My initial impression of the passage was that it was commentary from the man encountered by the boy at the end of the story after his father dies. There is no mention of the main character (the man) trying to snare the dog, nor of them hearing or seeing the dog after the initial appearance.
This man states that "there was some discussion about whether to come after you at all" which implies that they have been following the man and boy for some time. He also states that they have a little boy with him.
This interjection seemed to be commentary by this (new) man that the boy travelling with him did not remember seeing the (main character) boy and instead had been more focused on the dog.
Just my initial thoughts. Any refutation or opinions on it I'd like to hear. That one paragraph has been driving me batty.
I enjoyed McCarthy's writing style in this book. The lack of punctuation was a very interesting concept, emphasizing the lack of things in the story.
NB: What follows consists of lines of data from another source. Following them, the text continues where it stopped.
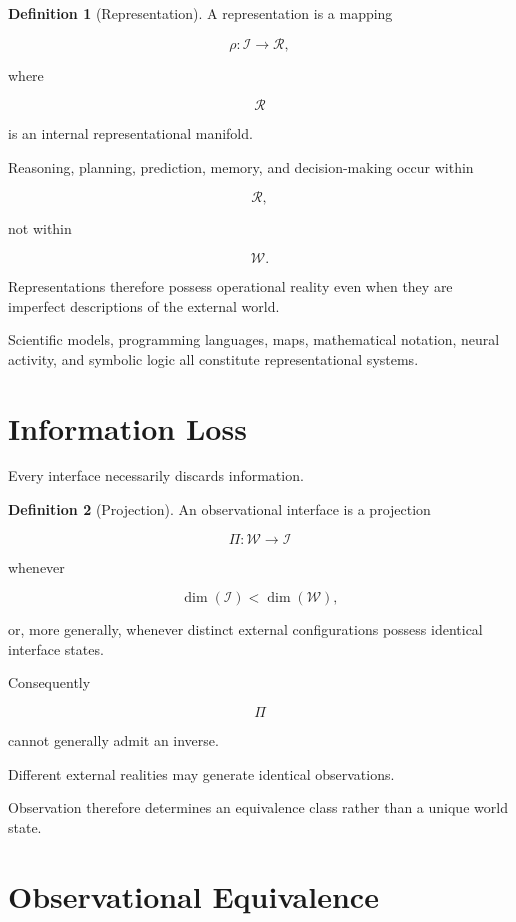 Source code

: \documentclass[11pt,oneside]{book}
\numberwithin{equation}{chapter}
\theoremstyle{definition}
\newtheorem{definition}{Definition}[chapter]
\theoremstyle{plain}
\begin{document}
\begin{definition}[Representation]

A representation is a mapping

\[
\rho:
\mathcal{I}
\rightarrow
\mathcal{R},
\]

where

\[
\mathcal{R}
\]

is an internal representational manifold.

Reasoning, planning, prediction, memory, and decision-making occur within

\[
\mathcal{R},
\]

not within

\[
\mathcal{W}.
\]

\end{definition}

Representations therefore possess operational reality even when they are
imperfect descriptions of the external world.

Scientific models, programming languages, maps, mathematical notation,
neural activity, and symbolic logic all constitute representational systems.

\section{Information Loss}

Every interface necessarily discards information.

\begin{definition}[Projection]

An observational interface is a projection

\[
\Pi:
\mathcal{W}
\rightarrow
\mathcal{I}
\]

whenever

\[
\dim(\mathcal{I})
<
\dim(\mathcal{W}),
\]

or, more generally, whenever distinct external configurations possess
identical interface states.

\end{definition}

Consequently

\[
\Pi
\]

cannot generally admit an inverse.

Different external realities may generate identical observations.

Observation therefore determines an equivalence class rather than a unique
world state.

\section{Observational Equivalence}
\end{document}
I think that the end of the book was necessary, for it showed that the boy had grown up enough to continue to "carry the fire"...even without his dad with him all the time.
In regards to the punctuation (well, lack of, really), I believe that it was a deliberated and effective "technique" to portray the story he is telling as truly fragmented and broken. McCarthy tends to break things up a lot in the story, and when I read it for the first time I got quite annoyed with it until I realised what his true purpose was.
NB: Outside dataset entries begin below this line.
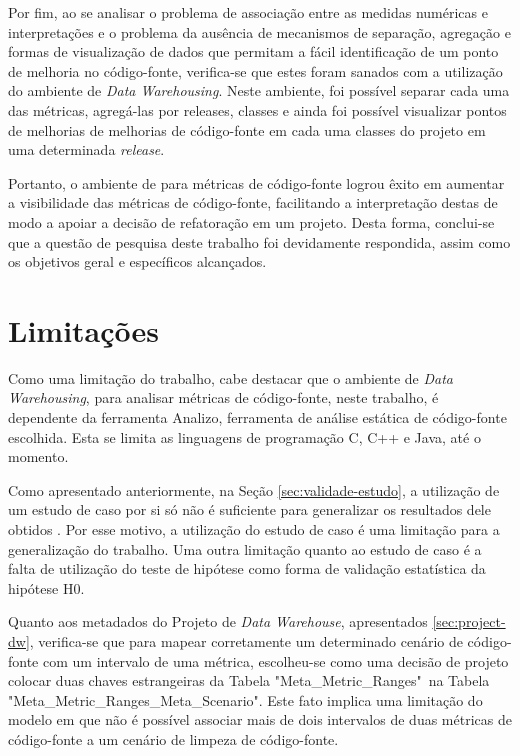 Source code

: Por fim, ao se analisar o problema de associação entre as medidas numéricas e interpretações e o problema da  ausência de mecanismos de separação, agregação e formas de visualização de dados que permitam a fácil identificação de um ponto de melhoria no código-fonte, verifica-se que estes foram sanados com a utilização do ambiente de \textit{Data Warehousing}. Neste ambiente, foi possível separar cada uma das métricas, agregá-las por releases, classes e ainda foi possível visualizar pontos de melhorias de melhorias de código-fonte em cada uma classes do projeto em uma determinada \textit{release}.   


Portanto, o ambiente de  para métricas de código-fonte logrou êxito em aumentar a visibilidade das métricas de código-fonte, facilitando a interpretação destas de modo a apoiar a decisão de refatoração em um projeto. Desta forma, conclui-se que a questão de pesquisa deste trabalho foi devidamente respondida, assim como os objetivos geral e específicos alcançados.


\section{Limitações}

Como uma limitação do trabalho, cabe destacar que o ambiente de \textit{Data Warehousing}, para analisar métricas de código-fonte, neste trabalho, é dependente da ferramenta Analizo, ferramenta de análise estática de código-fonte escolhida. Esta se limita as linguagens de programação C, C++ e Java, até o momento.

Como apresentado anteriormente, na Seção \ref{sec:validade-estudo}, a utilização de um estudo de caso por si só não é suficiente para generalizar os resultados dele obtidos \cite{yin2011applications}. Por esse motivo, a utilização do estudo de caso é uma limitação para a generalização do trabalho. Uma outra limitação quanto ao estudo de caso é a falta de utilização do teste de hipótese como forma de validação estatística da hipótese H0.

Quanto aos metadados do Projeto de \textit{Data Warehouse}, apresentados \ref{sec:project-dw}, verifica-se que para mapear corretamente um determinado cenário de código-fonte com um intervalo de uma métrica, escolheu-se como uma decisão de projeto colocar duas chaves estrangeiras da Tabela "Meta\_Metric\_Ranges"~na Tabela "Meta\_Metric\_Ranges\_Meta\_Scenario". Este fato implica uma limitação do modelo em que não é possível associar mais de dois intervalos de duas métricas de código-fonte a um cenário de limpeza de código-fonte.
I took the overview of the novel to be an allegory for personal mental illness (namely, depression) caused by millennial angst. Indeed as an old English major, I tend to be a little out there with my interpertations. And this one is colored, of course, by my own personal experience of the Road of Depression.
Every day is just another day on that bleak Road. There is some inner child or hope that you try to carry with you and keep alive. You try to nourish that Hope with food and Coca-Cola. You try to keep that Hope shielded from the true horors of life (e.g. canabalism -- another allegory for people who have become "eaten" by circumstance).
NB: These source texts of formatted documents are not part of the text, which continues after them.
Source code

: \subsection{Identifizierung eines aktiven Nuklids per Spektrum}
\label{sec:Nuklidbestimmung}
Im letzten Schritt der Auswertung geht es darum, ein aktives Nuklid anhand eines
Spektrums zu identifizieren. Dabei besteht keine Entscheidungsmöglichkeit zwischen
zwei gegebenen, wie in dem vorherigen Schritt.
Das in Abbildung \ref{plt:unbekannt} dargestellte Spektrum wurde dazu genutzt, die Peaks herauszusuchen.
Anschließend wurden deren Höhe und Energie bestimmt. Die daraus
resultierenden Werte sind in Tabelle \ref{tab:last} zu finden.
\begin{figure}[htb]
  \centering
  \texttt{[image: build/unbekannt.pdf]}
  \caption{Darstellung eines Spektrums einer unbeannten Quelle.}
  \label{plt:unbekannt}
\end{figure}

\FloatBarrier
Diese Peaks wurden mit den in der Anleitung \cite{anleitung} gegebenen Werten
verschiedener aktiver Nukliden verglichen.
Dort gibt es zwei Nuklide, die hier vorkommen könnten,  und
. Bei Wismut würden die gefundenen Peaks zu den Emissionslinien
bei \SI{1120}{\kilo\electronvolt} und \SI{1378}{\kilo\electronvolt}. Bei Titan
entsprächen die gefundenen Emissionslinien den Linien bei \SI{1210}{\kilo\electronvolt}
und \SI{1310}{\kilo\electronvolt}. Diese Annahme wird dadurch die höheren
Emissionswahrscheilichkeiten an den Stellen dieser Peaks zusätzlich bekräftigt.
And the point is that there is a will to live even in the worst depression. The body does not want to die. And even if the body dies, the Hope wants to live on.
"In regards to the punctuation (well, lack of, really), I believe that it was a deliberated and effective "technique" to portray the story he is telling as truly fragmented and broken. McCarthy tends to break things up a lot in the story, and when I read it for the first time I got quite annoyed with it until I realised what his true purpose was."
This can't be true, seeing as how McCarthy always writes this way.
The stacatto must serve the purpose of embodying the sheer immediacy of the action in the story- as well as it's position in a timelessness in of itself from the earliest days of man. It's my first McCarthy novel too, but, though I am partial to filagree, nuance, and flourish, I admit that I find this terse form of writing very compelling.
Personally, I had to conclude that the boy had died with the man. When I first read the ending it threw me, so out of place within the context of the story. The man told the boy that if he had happy dreams of a place he wanted to remain then it meant he had given up, that he wouldnt let that happen. The man in the road, the "good guys" they had been looking for, even a boy his own age, all the things he had wanted throught the book. I think the boy gave up, dreamed his perfect scenario and used the last bullet to go with his father.
Batboard is a carpenter term. It's usually referred to as board and bat. To explain it, large boards are placed upward with a gap of several inches between them, thinner "bats" are place between these gaps. Google "Board and Bat Siding".